Date of Award

2009

Level of Access Assigned by Author

Open-Access Dissertation

Degree Name

Doctor of Philosophy (PhD)

Department

History

Advisor

Marli F. Weiner

Second Committee Member

Richard W. Judd

Third Committee Member

Amy Fried

Abstract

The study of the nineteenth-century woman suffrage movements in Maine and New Brunswick brings to light the struggles of Americans and Canadians to define a wider democracy and citizenry amid times of profound socio-economic changes. Targeting the struggle for the female vote allows the historian to explore time-honored ideas about womanhood, manhood, and membership in a national political body. In the Borderlands of Maine and New Brunswick, a place where historians see cultural connections, the border loomed large. Borderlands historians have virtually ignored women’s political behavior in this region. This study will demonstrate that although Maine and New Brunswick women both tapped into the ideals of the Enlightenment and individual and property rights, their political work diverged by the turn of the twentieth century. The women, with a history of working together on issues of temperance, religion and slavery that transcended the border, were more tuned into the work of their national organizations and political structures when it came to suffrage. Maine woman suffrage was shaped by the American Revolutionary War and its ideals, the rights of citizens, which allowed for a process of professionalization and radicalism.
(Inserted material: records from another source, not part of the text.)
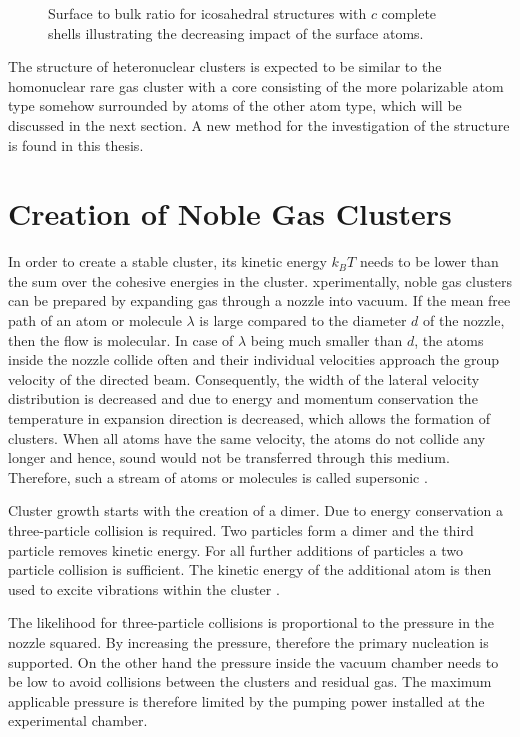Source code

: \begin{figure}[h]
 \centering
 
 \caption{Surface to bulk ratio for icosahedral structures with $c$ complete
          shells illustrating the decreasing impact of the surface atoms.}
 \label{figure:surface_to_bulk}
\end{figure}

The structure of heteronuclear clusters is expected to be similar to the
homonuclear rare gas cluster with a core consisting of the more polarizable
atom type somehow surrounded by atoms of the other atom type, which will be discussed
in the next section. 
A new method for the investigation of the structure is found
in this thesis.


\section{Creation of Noble Gas Clusters}
In order to create a stable cluster, its kinetic energy $k_BT$ needs to be lower
than the sum over the cohesive energies in the cluster.
xperimentally, noble gas clusters can be prepared by expanding gas
through a nozzle into vacuum.
If the mean free path of an atom or molecule
$\lambda$ is large compared to the diameter $d$ of the nozzle, then the flow is
molecular. In case of $\lambda$ being much smaller than $d$, the atoms inside
the nozzle collide often and their individual velocities approach the group
velocity of the directed beam.
Consequently, the width of the lateral velocity
distribution is decreased and due to energy and momentum conservation the temperature
in expansion direction is decreased, which allows the formation of clusters.
When all atoms have the same velocity, the atoms do not collide any longer
and hence, sound would not be transferred through this medium. Therefore,
such a stream of atoms or molecules is called supersonic \cite{Moore09}.

Cluster growth starts with the creation of a dimer. Due to energy conservation
a three-particle collision is required. Two particles form a dimer and the
third particle removes kinetic energy. For all further additions of particles
a two particle collision is sufficient. The kinetic energy of the additional
atom is then used to excite vibrations within the cluster \cite{Soler82}.

The likelihood for three-particle collisions is proportional to the pressure
in the nozzle squared. By increasing the pressure, therefore the 
primary nucleation is supported. On the other hand the 
pressure inside the vacuum chamber needs to be low to avoid collisions
between the clusters and residual gas. The maximum applicable pressure is
therefore limited by the pumping power installed at the experimental chamber.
Maine women also had training in the anti-slavery movement, which strengthened their ideas about woman suffrage. By the turn of the twentieth century, Maine suffragists had strong ties to national and international suffrage organizations, and drew upon these to bolster their own stateside cause. In New Brunswick, the Loyalist legacy continued, in the nineteenth century, with its emphasis on hierarchy and the importance of property ownership, to influence ideas about suffrage and women’s place in society. Despite a brief blossoming of female leadership connected to the Maritime Woman’s Christian Temperance Union and Saint John suffragists, female reformers could not always target the vote as their chief goal, nor did they attempt to fight for it as citizens, but rather, as property owners. In this respect, the New Brunswick suffrage movement was dampened by the social gospel movement that sought to bring religion to the streets, other women’s reform causes, and the limitations of land-owning suffrage, by the early twentieth century.